[Start of section]

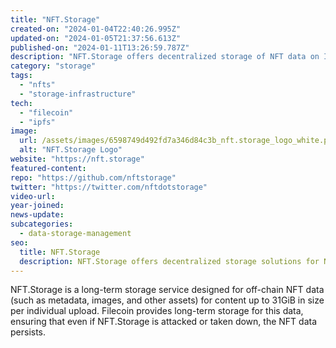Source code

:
 ```yaml
---
title: "NFT.Storage"
created-on: "2024-01-04T22:40:26.995Z"
updated-on: "2024-01-05T21:37:56.613Z"
published-on: "2024-01-11T13:26:59.787Z"
description: "NFT.Storage offers decentralized storage of NFT data on IPFS and Filecoin."
category: "storage"
tags:
  - "nfts"
  - "storage-infrastructure"
tech:
  - "filecoin"
  - "ipfs"
image:
  url: /assets/images/6598749d492fd7a346d84c3b_nft.storage_logo_white.png
  alt: "NFT.Storage Logo"
website: "https://nft.storage"
featured-content:
repo: "https://github.com/nftstorage"
twitter: "https://twitter.com/nftdotstorage"
video-url:
year-joined:
news-update:
subcategories:
  - data-storage-management
seo:
  title: NFT.Storage
  description: NFT.Storage offers decentralized storage solutions for NFT data.
---
```


NFT.Storage is a long-term storage service designed for off-chain NFT data (such as metadata, images, and other assets) for content up to 31GiB in size per individual upload. Filecoin provides long-term storage for this data, ensuring that even if NFT.Storage is attacked or taken down, the NFT data persists.

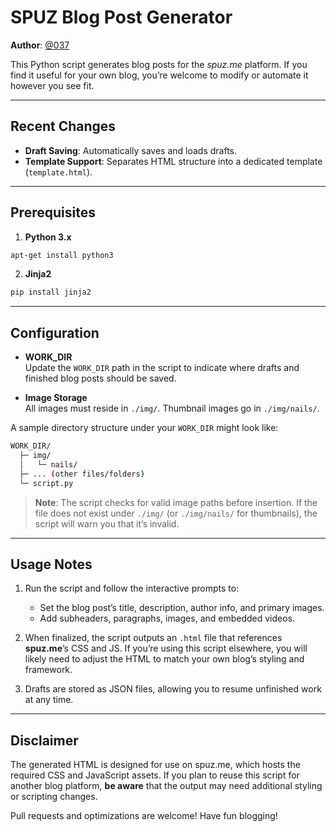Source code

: # SPUZ Blog Post Generator

**Author**: [@037](https://x.com/037)

This Python script generates blog posts for the *spuz.me* platform. If you find it useful for your own blog, you’re welcome to modify or automate it however you see fit.

---

## Recent Changes

- **Draft Saving**: Automatically saves and loads drafts.
- **Template Support**: Separates HTML structure into a dedicated template (`template.html`).

---

## Prerequisites

1. **Python 3.x**  
```bash
apt-get install python3
```

2. **Jinja2**  
```bash
pip install jinja2
```

---

## Configuration

- **WORK_DIR**  
  Update the `WORK_DIR` path in the script to indicate where drafts and finished blog posts should be saved.  

- **Image Storage**  
  All images must reside in `./img/`. Thumbnail images go in `./img/nails/`.

A sample directory structure under your `WORK_DIR` might look like:
```bash
WORK_DIR/
  ├─ img/
  │   └─ nails/
  ├─ ... (other files/folders)
  └─ script.py
```

> **Note**: The script checks for valid image paths before insertion. If the file does not exist under `./img/` (or `./img/nails/` for thumbnails), the script will warn you that it’s invalid.

---

## Usage Notes

1. Run the script and follow the interactive prompts to:
   - Set the blog post’s title, description, author info, and primary images.
   - Add subheaders, paragraphs, images, and embedded videos.

2. When finalized, the script outputs an `.html` file that references **spuz.me**’s CSS and JS. If you’re using this script elsewhere, you will likely need to adjust the HTML to match your own blog’s styling and framework.

3. Drafts are stored as JSON files, allowing you to resume unfinished work at any time.

---

## Disclaimer

The generated HTML is designed for use on spuz.me, which hosts the required CSS and JavaScript assets. If you plan to reuse this script for another blog platform, **be aware** that the output may need additional styling or scripting changes.

Pull requests and optimizations are welcome! Have fun blogging!
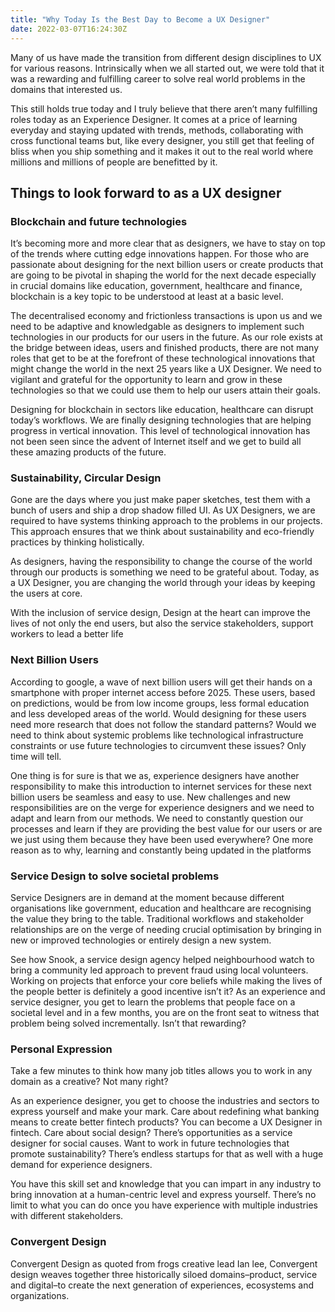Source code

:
 ```yaml
---
title: "Why Today Is the Best Day to Become a UX Designer"
date: 2022-03-07T16:24:30Z
---
```


Many of us have made the transition from different design disciplines to UX for various reasons. Intrinsically when we all started out, we were told that it was a rewarding and fulfilling career to solve real world problems in the domains that interested us.

This still holds true today and I truly believe that there aren’t many fulfilling roles today as an Experience Designer. It comes at a price of learning everyday and staying updated with trends, methods, collaborating with cross functional teams but, like every designer, you still get that feeling of bliss when you ship something and it makes it out to the real world where millions and millions of people are benefitted by it.

## Things to look forward to as a UX designer
### Blockchain and future technologies
It’s becoming more and more clear that as designers, we have to stay on top of the trends where cutting edge innovations happen. For those who are passionate about designing for the next billion users or create products that are going to be pivotal in shaping the world for the next decade especially in crucial domains like education, government, healthcare and finance, blockchain is a key topic to be understood at least at a basic level.

The decentralised economy and frictionless transactions is upon us and we need to be adaptive and knowledgable as designers to implement such technologies in our products for our users in the future. As our role exists at the bridge between ideas, users and finished products, there are not many roles that get to be at the forefront of these technological innovations that might change the world in the next 25 years like a UX Designer. We need to vigilant and grateful for the opportunity to learn and grow in these technologies so that we could use them to help our users attain their goals.

Designing for blockchain in sectors like education, healthcare can disrupt today’s workflows. We are finally designing technologies that are helping progress in vertical innovation. This level of technological innovation has not been seen since the advent of Internet itself and we get to build all these amazing products of the future.

### Sustainability, Circular Design
Gone are the days where you just make paper sketches, test them with a bunch of users and ship a drop shadow filled UI. As UX Designers, we are required to have systems thinking approach to the problems in our projects. This approach ensures that we think about sustainability and eco-friendly practices by thinking holistically.

As designers, having the responsibility to change the course of the world through our products is something we need to be grateful about. Today, as a UX Designer, you are changing the world through your ideas by keeping the users at core.

With the inclusion of service design, Design at the heart can improve the lives of not only the end users, but also the service stakeholders, support workers to lead a better life

### Next Billion Users
According to google, a wave of next billion users will get their hands on a smartphone with proper internet access before 2025. These users, based on predictions, would be from low income groups, less formal education and less developed areas of the world. Would designing for these users need more research that does not follow the standard patterns? Would we need to think about systemic problems like technological infrastructure constraints or use future technologies to circumvent these issues? Only time will tell.

One thing is for sure is that we as, experience designers have another responsibility to make this introduction to internet services for these next billion users be seamless and easy to use. New challenges and new responsibilities are on the verge for experience designers and we need to adapt and learn from our methods. We need to constantly question our processes and learn if they are providing the best value for our users or are we just using them because they have been used everywhere? One more reason as to why, learning and constantly being updated in the platforms

### Service Design to solve societal problems
Service Designers are in demand at the moment because different organisations like government, education and healthcare are recognising the value they bring to the table. Traditional workflows and stakeholder relationships are on the verge of needing crucial optimisation by bringing in new or improved technologies or entirely design a new system.

See how Snook, a service design agency helped neighbourhood watch to bring a community led approach to prevent fraud using local volunteers. Working on projects that enforce your core beliefs while making the lives of the people better is definitely a good incentive isn’t it? As an experience and service designer, you get to learn the problems that people face on a societal level and in a few months, you are on the front seat to witness that problem being solved incrementally. Isn’t that rewarding?

### Personal Expression
Take a few minutes to think how many job titles allows you to work in any domain as a creative? Not many right?

As an experience designer, you get to choose the industries and sectors to express yourself and make your mark. Care about redefining what banking means to create better fintech products? You can become a UX Designer in fintech. Care about social design? There’s opportunities as a service designer for social causes. Want to work in future technologies that promote sustainability? There’s endless startups for that as well with a huge demand for experience designers.

You have this skill set and knowledge that you can impart in any industry to bring innovation at a human-centric level and express yourself. There’s no limit to what you can do once you have experience with multiple industries with different stakeholders.

### Convergent Design
Convergent Design as quoted from frogs creative lead Ian lee, Convergent design weaves together three historically siloed domains–product, service and digital–to create the next generation of experiences, ecosystems and organizations.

[End of section]

_WHAT TO WORK ON:_ Please copy out each line of the material that contains the string "industries".

_TASK RESULT:_
As an experience designer, you get to choose the industries and sectors to express yourself and make your mark. Care about redefining what banking means to create better fintech products? You can become a UX Designer in fintech. Care about social design? There’s opportunities as a service designer for social causes. Want to work in future technologies that promote sustainability? There’s endless startups for that as well with a huge demand for experience designers.
You have this skill set and knowledge that you can impart in any industry to bring innovation at a human-centric level and express yourself. There’s no limit to what you can do once you have experience with multiple industries with different stakeholders.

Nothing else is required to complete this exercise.